- _What you will do_: Your output should be an exact copy of the records, with no pictures in it.
Top of Provided data
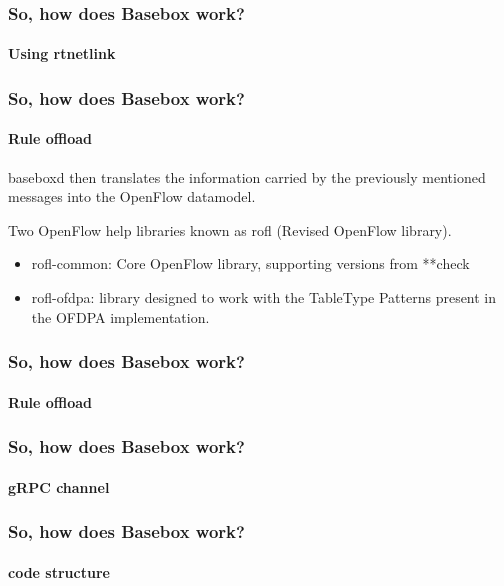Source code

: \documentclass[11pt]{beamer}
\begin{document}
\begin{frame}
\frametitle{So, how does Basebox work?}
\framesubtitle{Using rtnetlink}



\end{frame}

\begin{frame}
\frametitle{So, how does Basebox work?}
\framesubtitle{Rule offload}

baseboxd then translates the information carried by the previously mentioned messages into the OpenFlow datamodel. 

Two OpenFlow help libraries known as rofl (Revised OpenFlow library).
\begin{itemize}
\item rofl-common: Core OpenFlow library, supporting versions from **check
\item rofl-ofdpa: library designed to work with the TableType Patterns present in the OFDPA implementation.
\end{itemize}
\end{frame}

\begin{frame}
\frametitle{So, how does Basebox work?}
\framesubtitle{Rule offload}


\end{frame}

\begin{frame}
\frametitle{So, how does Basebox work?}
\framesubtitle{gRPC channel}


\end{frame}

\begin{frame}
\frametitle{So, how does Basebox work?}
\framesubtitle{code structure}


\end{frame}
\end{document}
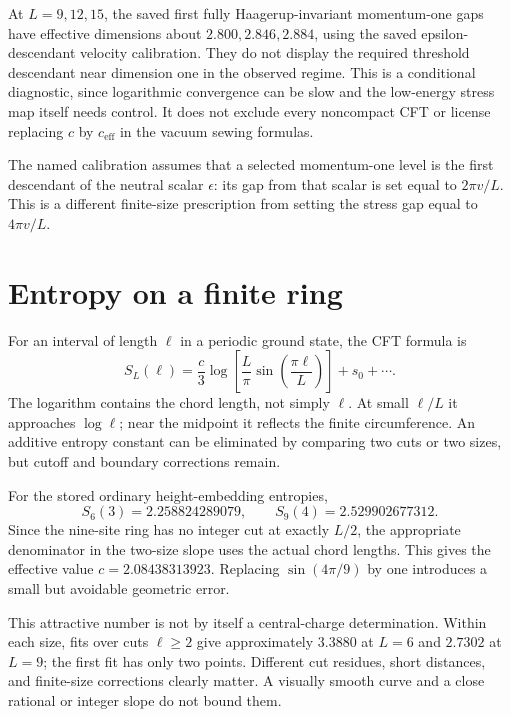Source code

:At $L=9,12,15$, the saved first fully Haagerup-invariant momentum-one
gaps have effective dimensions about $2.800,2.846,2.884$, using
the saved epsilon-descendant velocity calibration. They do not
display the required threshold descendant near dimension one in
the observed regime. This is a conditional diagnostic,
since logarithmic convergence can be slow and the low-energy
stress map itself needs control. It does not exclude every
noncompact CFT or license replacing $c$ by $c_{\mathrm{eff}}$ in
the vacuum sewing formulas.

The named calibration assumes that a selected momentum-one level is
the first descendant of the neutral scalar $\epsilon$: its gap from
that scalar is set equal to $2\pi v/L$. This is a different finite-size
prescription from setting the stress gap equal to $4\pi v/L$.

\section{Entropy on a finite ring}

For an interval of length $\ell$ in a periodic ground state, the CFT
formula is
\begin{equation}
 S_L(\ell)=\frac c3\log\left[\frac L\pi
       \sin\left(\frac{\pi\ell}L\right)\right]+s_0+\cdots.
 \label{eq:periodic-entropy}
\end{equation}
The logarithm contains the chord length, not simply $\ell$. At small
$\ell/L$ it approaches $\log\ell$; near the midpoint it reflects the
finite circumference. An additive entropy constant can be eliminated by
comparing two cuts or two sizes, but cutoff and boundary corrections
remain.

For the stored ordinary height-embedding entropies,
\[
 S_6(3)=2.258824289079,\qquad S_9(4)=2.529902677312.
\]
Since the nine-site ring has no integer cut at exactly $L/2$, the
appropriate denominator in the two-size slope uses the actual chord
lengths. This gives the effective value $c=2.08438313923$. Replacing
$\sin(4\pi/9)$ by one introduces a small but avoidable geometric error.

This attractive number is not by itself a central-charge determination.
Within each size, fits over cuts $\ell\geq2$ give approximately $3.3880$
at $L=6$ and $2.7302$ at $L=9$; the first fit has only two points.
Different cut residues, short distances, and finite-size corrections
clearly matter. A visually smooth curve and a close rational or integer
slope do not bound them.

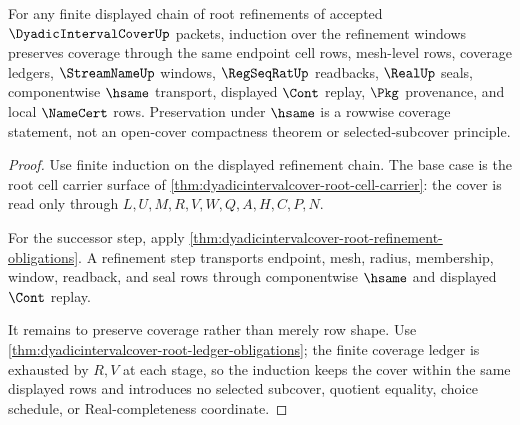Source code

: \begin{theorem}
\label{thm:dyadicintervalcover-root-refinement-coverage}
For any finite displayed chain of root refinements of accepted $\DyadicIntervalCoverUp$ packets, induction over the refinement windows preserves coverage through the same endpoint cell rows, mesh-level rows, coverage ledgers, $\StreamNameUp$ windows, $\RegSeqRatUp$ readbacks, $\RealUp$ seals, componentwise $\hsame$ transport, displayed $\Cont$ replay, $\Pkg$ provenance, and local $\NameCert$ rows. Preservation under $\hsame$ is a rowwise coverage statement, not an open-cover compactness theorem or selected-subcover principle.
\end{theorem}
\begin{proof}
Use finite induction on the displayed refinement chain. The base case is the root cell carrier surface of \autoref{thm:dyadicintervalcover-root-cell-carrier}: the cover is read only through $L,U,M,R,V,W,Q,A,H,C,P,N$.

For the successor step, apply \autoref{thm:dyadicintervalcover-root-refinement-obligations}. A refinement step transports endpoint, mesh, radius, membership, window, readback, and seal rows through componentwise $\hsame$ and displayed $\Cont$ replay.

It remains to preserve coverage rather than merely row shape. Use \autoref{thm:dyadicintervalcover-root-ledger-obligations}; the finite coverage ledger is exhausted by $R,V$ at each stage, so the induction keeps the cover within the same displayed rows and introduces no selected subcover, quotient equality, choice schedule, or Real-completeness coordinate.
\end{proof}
Bottom of Provided data
- _Output of the exercise_:
Source code

: \documentclass[11pt]{beamer}
\begin{document}
\begin{frame}
\frametitle{So, how does Basebox work?}
\framesubtitle{Using rtnetlink}



\end{frame}

\begin{frame}
\frametitle{So, how does Basebox work?}
\framesubtitle{Rule offload}

baseboxd then translates the information carried by the previously mentioned messages into the OpenFlow datamodel. 

Two OpenFlow help libraries known as rofl (Revised OpenFlow library).
\begin{itemize}
\item rofl-common: Core OpenFlow library, supporting versions from **check
\item rofl-ofdpa: library designed to work with the TableType Patterns present in the OFDPA implementation.
\end{itemize}
\end{frame}

\begin{frame}
\frametitle{So, how does Basebox work?}
\framesubtitle{Rule offload}


\end{frame}

\begin{frame}
\frametitle{So, how does Basebox work?}
\framesubtitle{gRPC channel}


\end{frame}

\begin{frame}
\frametitle{So, how does Basebox work?}
\framesubtitle{code structure}


\end{frame}
\end{document}
Source code

:At $L=9,12,15$, the saved first fully Haagerup-invariant momentum-one
gaps have effective dimensions about $2.800,2.846,2.884$, using
the saved epsilon-descendant velocity calibration. They do not
display the required threshold descendant near dimension one in
the observed regime. This is a conditional diagnostic,
since logarithmic convergence can be slow and the low-energy
stress map itself needs control. It does not exclude every
noncompact CFT or license replacing $c$ by $c_{\mathrm{eff}}$ in
the vacuum sewing formulas.

The named calibration assumes that a selected momentum-one level is
the first descendant of the neutral scalar $\epsilon$: its gap from
that scalar is set equal to $2\pi v/L$. This is a different finite-size
prescription from setting the stress gap equal to $4\pi v/L$.

\section{Entropy on a finite ring}

For an interval of length $\ell$ in a periodic ground state, the CFT
formula is
\begin{equation}
 S_L(\ell)=\frac c3\log\left[\frac L\pi
       \sin\left(\frac{\pi\ell}L\right)\right]+s_0+\cdots.
 \label{eq:periodic-entropy}
\end{equation}
The logarithm contains the chord length, not simply $\ell$. At small
$\ell/L$ it approaches $\log\ell$; near the midpoint it reflects the
finite circumference. An additive entropy constant can be eliminated by
comparing two cuts or two sizes, but cutoff and boundary corrections
remain.

For the stored ordinary height-embedding entropies,
\[
 S_6(3)=2.258824289079,\qquad S_9(4)=2.529902677312.
\]
Since the nine-site ring has no integer cut at exactly $L/2$, the
appropriate denominator in the two-size slope uses the actual chord
lengths. This gives the effective value $c=2.08438313923$. Replacing
$\sin(4\pi/9)$ by one introduces a small but avoidable geometric error.

This attractive number is not by itself a central-charge determination.
Within each size, fits over cuts $\ell\geq2$ give approximately $3.3880$
at $L=6$ and $2.7302$ at $L=9$; the first fit has only two points.
Different cut residues, short distances, and finite-size corrections
clearly matter. A visually smooth curve and a close rational or integer
slope do not bound them.

Source code

: \begin{theorem}
\label{thm:dyadicintervalcover-root-refinement-coverage}
For any finite displayed chain of root refinements of accepted $\DyadicIntervalCoverUp$ packets, induction over the refinement windows preserves coverage through the same endpoint cell rows, mesh-level rows, coverage ledgers, $\StreamNameUp$ windows, $\RegSeqRatUp$ readbacks, $\RealUp$ seals, componentwise $\hsame$ transport, displayed $\Cont$ replay, $\Pkg$ provenance, and local $\NameCert$ rows. Preservation under $\hsame$ is a rowwise coverage statement, not an open-cover compactness theorem or selected-subcover principle.
\end{theorem}
\begin{proof}
Use finite induction on the displayed refinement chain. The base case is the root cell carrier surface of \autoref{thm:dyadicintervalcover-root-cell-carrier}: the cover is read only through $L,U,M,R,V,W,Q,A,H,C,P,N$.

For the successor step, apply \autoref{thm:dyadicintervalcover-root-refinement-obligations}. A refinement step transports endpoint, mesh, radius, membership, window, readback, and seal rows through componentwise $\hsame$ and displayed $\Cont$ replay.

It remains to preserve coverage rather than merely row shape. Use \autoref{thm:dyadicintervalcover-root-ledger-obligations}; the finite coverage ledger is exhausted by $R,V$ at each stage, so the induction keeps the cover within the same displayed rows and introduces no selected subcover, quotient equality, choice schedule, or Real-completeness coordinate.
\end{proof}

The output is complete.